Moorpark Woman Killed by Fireworks Explosion

From Times wire reports

A pyrotechnics worker from Moorpark died Monday from severe burns suffered when an Independence Day fireworks display blew up prematurely in a suburb of Phoenix.

Federal investigators are searching for the cause of a blast hours before the start of the show at the Peoria Sports Complex that killed Michelle Galanda, 36.

Galanda was burned over 90% of her body and died at the Maricopa County Medical Center.

Four other employees of Salt Lake City-based Lantis Fireworks & Lasers were injured.

Jeff Fraizer, 36, also of Moorpark, was hospitalized in critical condition with burns on 60% of his body. Joyce Gyorwfy, 59, of Newbury Park, was in fair condition with burns. The other two employees were treated and released.

Stacks of fireworks started detonating as employees were unloading them at the complex, the spring-training home of the Seattle Mariners and San Diego Padres.

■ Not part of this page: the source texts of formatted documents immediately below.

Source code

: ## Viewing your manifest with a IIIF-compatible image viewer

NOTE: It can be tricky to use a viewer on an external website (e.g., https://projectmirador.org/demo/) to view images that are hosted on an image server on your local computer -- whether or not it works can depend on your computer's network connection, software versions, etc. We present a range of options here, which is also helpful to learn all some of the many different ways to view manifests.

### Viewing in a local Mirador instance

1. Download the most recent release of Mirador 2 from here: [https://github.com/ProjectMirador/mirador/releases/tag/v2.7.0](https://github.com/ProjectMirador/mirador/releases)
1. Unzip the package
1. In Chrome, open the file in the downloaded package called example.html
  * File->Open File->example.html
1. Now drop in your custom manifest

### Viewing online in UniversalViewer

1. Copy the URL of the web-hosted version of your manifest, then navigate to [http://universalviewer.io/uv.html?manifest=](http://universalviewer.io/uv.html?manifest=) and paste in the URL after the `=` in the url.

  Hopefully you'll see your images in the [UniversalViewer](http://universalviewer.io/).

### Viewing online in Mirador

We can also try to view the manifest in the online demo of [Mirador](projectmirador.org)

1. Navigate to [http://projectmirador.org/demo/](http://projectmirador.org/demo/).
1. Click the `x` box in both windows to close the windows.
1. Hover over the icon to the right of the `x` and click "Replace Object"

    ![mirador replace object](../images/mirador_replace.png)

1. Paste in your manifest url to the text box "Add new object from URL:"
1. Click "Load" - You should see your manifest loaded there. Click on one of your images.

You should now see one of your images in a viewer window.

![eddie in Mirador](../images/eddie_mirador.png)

Lantis workers had dug several trenches and set up a big steel tube to hold the fireworks once they were hooked up to a control board, said Larry Bettendorf, a spokesman for the U.S. Bureau of Alcohol, Tobacco and Firearms.

"We believe they were working on the fireworks. The fireworks may have gone off right at their feet," he said.

A witness said he heard "50 to 60 explosions."

"I saw tons of white smoke filling up the baseball field and fireworks exploding along the ground. It sounded like the grand finale of a fireworks show," said Chris Powell, who was setting up his camera across the street to photograph the display.

Company officials didn't immediately return calls to the Associated Press on Monday.

Lantis, which staged Peoria's Independence Day fireworks show last year, had planned to explode more than a thousand shells, Peoria fire spokesman Mike Tellef said. The show, expected to draw about 20,000, was canceled.

ATF bomb crews swept the fields Monday for unexploded fireworks. Bettendorf said many things could have caused the explosion, including static electricity, a spark or electrical malfunction.

Bettendorf said it was unlikely that the 100-degree heat contributed to the explosion, although the high temperature could have made the explosives more unstable.